**WHAT IS NEEDED**: Go through the records and report each line in which the word "召回层合作" occurs.

[Data entries]
Content starts
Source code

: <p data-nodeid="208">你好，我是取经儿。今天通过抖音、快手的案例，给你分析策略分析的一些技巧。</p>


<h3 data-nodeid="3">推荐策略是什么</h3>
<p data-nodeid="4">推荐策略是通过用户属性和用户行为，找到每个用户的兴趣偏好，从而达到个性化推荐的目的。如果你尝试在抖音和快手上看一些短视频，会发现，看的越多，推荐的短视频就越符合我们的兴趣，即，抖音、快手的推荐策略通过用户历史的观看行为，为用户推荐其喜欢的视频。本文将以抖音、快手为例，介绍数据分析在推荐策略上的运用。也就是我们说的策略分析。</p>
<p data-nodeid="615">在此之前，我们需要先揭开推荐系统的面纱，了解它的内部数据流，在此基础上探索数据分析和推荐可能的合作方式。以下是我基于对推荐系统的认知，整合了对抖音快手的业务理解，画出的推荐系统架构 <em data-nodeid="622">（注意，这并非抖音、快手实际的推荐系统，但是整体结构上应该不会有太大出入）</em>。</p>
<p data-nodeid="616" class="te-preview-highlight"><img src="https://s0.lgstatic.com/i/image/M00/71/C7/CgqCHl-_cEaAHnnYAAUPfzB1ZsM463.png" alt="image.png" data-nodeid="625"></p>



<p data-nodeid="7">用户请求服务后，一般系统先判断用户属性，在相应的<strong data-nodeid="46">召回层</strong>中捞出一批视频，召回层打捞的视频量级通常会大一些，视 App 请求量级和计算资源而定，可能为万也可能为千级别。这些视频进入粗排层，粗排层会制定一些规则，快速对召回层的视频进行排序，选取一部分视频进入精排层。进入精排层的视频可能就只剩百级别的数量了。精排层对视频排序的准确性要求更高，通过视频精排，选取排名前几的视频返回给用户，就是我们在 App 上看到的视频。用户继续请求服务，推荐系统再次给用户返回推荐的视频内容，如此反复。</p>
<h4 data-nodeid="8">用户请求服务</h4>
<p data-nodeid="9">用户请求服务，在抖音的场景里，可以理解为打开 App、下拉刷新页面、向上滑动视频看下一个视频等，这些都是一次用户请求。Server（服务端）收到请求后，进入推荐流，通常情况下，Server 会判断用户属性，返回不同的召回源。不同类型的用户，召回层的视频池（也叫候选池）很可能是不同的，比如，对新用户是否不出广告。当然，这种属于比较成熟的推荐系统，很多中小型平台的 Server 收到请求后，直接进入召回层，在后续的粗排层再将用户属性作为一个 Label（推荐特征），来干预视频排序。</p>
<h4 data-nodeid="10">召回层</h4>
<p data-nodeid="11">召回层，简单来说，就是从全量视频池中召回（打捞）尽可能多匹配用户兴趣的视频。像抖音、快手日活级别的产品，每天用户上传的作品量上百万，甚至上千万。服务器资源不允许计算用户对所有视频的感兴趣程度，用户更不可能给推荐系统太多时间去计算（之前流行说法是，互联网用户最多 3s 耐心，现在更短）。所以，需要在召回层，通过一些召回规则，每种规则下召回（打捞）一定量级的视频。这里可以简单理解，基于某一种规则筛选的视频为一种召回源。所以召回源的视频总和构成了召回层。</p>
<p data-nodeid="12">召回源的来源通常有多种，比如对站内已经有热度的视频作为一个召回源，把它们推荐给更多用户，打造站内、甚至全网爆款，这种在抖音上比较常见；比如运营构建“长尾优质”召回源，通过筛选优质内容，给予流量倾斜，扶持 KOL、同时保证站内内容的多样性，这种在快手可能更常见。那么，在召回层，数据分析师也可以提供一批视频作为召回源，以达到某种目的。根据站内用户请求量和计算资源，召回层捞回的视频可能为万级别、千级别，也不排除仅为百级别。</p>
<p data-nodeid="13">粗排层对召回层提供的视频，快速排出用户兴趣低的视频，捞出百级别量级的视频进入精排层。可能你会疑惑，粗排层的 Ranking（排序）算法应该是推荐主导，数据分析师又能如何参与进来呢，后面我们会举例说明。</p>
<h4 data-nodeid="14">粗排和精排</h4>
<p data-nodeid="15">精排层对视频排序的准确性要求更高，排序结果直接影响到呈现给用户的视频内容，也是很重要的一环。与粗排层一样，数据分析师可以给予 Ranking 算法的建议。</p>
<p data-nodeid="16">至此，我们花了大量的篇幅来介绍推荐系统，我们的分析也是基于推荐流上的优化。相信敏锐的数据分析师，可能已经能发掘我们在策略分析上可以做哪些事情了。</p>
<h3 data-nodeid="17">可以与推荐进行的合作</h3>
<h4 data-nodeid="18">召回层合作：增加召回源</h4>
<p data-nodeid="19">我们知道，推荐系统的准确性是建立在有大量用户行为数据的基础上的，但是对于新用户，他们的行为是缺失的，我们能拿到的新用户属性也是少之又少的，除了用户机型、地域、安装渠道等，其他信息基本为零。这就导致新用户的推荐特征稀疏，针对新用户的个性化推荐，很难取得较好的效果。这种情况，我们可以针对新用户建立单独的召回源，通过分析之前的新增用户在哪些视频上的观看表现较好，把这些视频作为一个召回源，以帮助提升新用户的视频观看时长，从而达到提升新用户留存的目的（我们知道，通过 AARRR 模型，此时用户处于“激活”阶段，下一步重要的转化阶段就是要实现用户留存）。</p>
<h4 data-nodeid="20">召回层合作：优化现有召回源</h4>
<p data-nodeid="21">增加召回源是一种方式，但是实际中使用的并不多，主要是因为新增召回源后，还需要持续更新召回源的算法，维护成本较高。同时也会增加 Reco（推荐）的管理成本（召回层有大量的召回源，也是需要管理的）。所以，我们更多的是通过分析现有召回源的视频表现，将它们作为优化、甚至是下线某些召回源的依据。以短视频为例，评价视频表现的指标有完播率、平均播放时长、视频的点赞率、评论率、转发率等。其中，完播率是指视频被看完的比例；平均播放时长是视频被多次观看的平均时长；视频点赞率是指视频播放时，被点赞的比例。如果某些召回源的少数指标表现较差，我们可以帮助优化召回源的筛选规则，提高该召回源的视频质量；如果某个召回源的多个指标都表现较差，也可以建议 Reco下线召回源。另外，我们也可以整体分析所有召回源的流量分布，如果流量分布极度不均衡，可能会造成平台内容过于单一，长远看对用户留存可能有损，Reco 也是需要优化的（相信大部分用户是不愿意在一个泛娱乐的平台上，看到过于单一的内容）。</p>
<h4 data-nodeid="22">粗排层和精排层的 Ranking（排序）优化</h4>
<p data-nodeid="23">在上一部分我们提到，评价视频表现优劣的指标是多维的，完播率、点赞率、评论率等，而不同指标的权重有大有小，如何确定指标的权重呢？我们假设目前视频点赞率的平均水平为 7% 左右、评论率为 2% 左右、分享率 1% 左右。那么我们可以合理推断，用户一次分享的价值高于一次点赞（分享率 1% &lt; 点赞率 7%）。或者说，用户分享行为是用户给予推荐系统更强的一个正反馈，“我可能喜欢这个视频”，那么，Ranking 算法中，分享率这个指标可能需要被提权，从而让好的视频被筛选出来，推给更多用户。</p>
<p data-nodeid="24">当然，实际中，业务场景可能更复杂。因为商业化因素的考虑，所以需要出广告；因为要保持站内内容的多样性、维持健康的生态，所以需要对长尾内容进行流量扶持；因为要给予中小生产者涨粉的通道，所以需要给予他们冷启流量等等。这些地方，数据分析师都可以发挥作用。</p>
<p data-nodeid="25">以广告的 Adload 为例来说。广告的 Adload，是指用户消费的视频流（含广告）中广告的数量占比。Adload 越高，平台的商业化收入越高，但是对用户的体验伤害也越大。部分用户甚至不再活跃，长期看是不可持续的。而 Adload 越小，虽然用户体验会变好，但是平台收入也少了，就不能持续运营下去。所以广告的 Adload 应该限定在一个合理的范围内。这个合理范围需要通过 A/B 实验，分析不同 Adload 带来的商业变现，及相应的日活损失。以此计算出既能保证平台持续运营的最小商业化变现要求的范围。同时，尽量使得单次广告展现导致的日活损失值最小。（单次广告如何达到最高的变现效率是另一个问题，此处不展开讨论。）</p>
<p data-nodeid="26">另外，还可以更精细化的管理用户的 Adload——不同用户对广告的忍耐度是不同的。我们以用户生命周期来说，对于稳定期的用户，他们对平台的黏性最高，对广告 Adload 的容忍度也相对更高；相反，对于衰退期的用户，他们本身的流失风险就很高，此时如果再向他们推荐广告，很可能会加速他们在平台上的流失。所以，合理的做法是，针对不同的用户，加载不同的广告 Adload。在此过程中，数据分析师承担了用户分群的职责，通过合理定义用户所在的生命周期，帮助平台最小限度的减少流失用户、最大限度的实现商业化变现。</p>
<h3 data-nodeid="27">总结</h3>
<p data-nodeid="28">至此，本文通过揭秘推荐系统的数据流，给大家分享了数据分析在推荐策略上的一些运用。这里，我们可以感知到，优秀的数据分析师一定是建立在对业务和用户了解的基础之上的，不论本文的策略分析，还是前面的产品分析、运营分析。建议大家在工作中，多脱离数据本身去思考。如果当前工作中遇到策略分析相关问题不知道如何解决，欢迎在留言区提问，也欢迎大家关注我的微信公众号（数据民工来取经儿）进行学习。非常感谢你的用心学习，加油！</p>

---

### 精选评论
Content ends
**RESULT OF THE EXERCISE**:
<h4 data-nodeid="18">召回层合作：增加召回源</h4>
<h4 data-nodeid="20">召回层合作：优化现有召回源</h4>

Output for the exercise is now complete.